VIOLENCE would breed violence,” warns Sen. Leila de Lima, who recently called for a Senate inquiry into the summary killings of alleged drug pushers and pushers.

There is no official count of the death toll in the war against drugs, pointed out the former justice secretary and former chair of the Commission on Human Rights.

According to the Philippine Daily Inquirer Group’s “Kill List” (, the body count, as of noon of July 7, stood at 72 killed since June 30: 43 shot while “resisting” during police operations, and 29 whose bodies were found after their vigilante-style executions.

The Kill List begins on June 30, when President Rodrigo Duterte assumed office. An average of 10 was killed every day during the first week of the Duterte administration (June 30-July 7). If the Kill List went back as early as May 9, Election Day, the tally would stand at 119 drug-related killings.

Good riddance

During a recent christening party, guests partaking of a hearty feast found nothing disconcerting about the lunch topic: the killing of a “police drug pusher” whose body was found, with a placard bearing this label, in Bulacan.

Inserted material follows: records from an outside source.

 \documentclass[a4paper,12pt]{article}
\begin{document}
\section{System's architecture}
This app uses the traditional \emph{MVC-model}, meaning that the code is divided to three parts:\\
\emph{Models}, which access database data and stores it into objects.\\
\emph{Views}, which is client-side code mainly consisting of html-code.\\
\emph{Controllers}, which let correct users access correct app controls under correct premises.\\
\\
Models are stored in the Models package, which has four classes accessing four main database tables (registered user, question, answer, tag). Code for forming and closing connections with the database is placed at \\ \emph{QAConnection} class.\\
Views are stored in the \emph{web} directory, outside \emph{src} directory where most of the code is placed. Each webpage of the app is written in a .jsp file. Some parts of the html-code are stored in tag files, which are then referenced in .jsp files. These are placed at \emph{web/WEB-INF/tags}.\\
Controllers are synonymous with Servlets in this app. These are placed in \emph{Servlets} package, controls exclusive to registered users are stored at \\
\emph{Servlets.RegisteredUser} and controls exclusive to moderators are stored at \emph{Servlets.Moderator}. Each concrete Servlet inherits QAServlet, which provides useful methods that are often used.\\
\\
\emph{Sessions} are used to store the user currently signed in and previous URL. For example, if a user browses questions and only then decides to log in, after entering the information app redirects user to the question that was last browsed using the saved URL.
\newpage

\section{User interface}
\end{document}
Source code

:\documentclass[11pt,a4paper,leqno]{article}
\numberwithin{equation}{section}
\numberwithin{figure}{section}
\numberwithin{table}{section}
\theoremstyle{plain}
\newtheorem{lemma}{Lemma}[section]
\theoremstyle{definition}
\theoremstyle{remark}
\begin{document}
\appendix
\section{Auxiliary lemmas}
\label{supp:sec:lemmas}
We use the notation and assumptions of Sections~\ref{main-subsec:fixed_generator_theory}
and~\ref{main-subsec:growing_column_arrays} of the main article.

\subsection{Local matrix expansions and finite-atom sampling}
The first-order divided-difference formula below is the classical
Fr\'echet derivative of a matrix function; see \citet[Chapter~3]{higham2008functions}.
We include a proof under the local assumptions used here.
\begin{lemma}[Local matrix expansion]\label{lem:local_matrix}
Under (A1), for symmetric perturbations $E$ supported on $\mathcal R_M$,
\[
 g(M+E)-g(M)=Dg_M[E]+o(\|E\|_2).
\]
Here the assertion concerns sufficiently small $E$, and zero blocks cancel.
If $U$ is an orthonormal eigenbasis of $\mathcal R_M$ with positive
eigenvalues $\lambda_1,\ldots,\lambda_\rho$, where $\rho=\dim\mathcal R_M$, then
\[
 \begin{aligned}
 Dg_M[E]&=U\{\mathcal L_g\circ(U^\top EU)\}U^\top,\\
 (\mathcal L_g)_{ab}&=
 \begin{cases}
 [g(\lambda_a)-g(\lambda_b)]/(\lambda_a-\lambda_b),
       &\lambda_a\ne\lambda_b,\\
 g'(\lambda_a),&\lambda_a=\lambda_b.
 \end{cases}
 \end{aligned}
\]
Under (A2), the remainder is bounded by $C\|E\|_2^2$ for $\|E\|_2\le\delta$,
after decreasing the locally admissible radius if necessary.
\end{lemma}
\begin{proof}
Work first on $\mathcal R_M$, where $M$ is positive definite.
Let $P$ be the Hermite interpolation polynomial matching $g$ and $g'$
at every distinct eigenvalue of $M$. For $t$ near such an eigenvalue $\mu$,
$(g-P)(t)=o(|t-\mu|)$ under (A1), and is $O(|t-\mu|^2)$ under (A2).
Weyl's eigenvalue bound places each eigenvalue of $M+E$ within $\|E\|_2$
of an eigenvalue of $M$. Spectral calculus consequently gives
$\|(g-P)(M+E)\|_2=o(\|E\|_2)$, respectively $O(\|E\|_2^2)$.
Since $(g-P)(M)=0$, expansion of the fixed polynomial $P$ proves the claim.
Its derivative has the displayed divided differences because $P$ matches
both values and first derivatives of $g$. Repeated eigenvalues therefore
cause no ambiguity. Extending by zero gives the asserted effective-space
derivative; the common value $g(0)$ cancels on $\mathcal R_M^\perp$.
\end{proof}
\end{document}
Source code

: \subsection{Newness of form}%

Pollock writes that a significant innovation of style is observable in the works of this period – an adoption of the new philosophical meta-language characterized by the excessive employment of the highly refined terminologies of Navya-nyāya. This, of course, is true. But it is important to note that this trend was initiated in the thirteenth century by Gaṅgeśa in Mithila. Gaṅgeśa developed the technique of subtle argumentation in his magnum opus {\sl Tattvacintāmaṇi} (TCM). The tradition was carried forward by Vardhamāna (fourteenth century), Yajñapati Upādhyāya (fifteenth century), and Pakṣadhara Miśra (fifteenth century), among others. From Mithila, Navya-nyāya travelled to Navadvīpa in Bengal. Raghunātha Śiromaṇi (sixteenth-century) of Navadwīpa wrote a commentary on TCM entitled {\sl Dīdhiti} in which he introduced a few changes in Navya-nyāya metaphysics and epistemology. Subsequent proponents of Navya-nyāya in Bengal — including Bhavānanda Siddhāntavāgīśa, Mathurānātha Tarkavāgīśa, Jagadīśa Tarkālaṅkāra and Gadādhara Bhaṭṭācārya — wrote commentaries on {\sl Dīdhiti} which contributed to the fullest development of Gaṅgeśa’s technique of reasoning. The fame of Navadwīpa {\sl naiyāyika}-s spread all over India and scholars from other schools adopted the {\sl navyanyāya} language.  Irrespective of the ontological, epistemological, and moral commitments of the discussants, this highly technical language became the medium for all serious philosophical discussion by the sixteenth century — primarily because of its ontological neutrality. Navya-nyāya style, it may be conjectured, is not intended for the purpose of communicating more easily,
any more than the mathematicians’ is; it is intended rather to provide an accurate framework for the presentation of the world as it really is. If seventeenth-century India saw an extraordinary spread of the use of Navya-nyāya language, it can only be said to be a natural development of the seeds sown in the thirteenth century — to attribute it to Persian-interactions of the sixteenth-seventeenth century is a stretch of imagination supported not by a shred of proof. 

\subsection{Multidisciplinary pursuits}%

Gory news photos of the executed have returned to newspaper front pages, along with headlines and reports dripping with details about the drug-related killings. The difference between contemporary news coverage and that of the 1970s-1980s of the Marcos years is that the former has not stirred any uproar from the public.

What’s striking now is that those who denounce the drug-related killings for violating human rights and the rule of law have been denounced in turn for their “twisted perceptions.” As a grandmother pointed out to her family, vigilantism is now “just” because it is directed against “the rotten” and shields the “innocent.”

Duterte’s landslide victory came after a promise to wipe out crime in “three to six months.” For many citizens, frustrated by the pervasiveness of crime and the ineptness of authorities to uphold peace and order, there is vindication in the daily spectacles of criminals surrendering or ending up as bodies and crime statistics.


For others, the summary killings are “too contrived” and “the madness must stop.” According to Edre Olalia, secretary-general of the National Union of People’s Lawyers (NUPL), “quick fix savagery and abuse of powers by law enforcers supposedly to quell criminality and drugs… is a Frankenstein that will haunt us over time.”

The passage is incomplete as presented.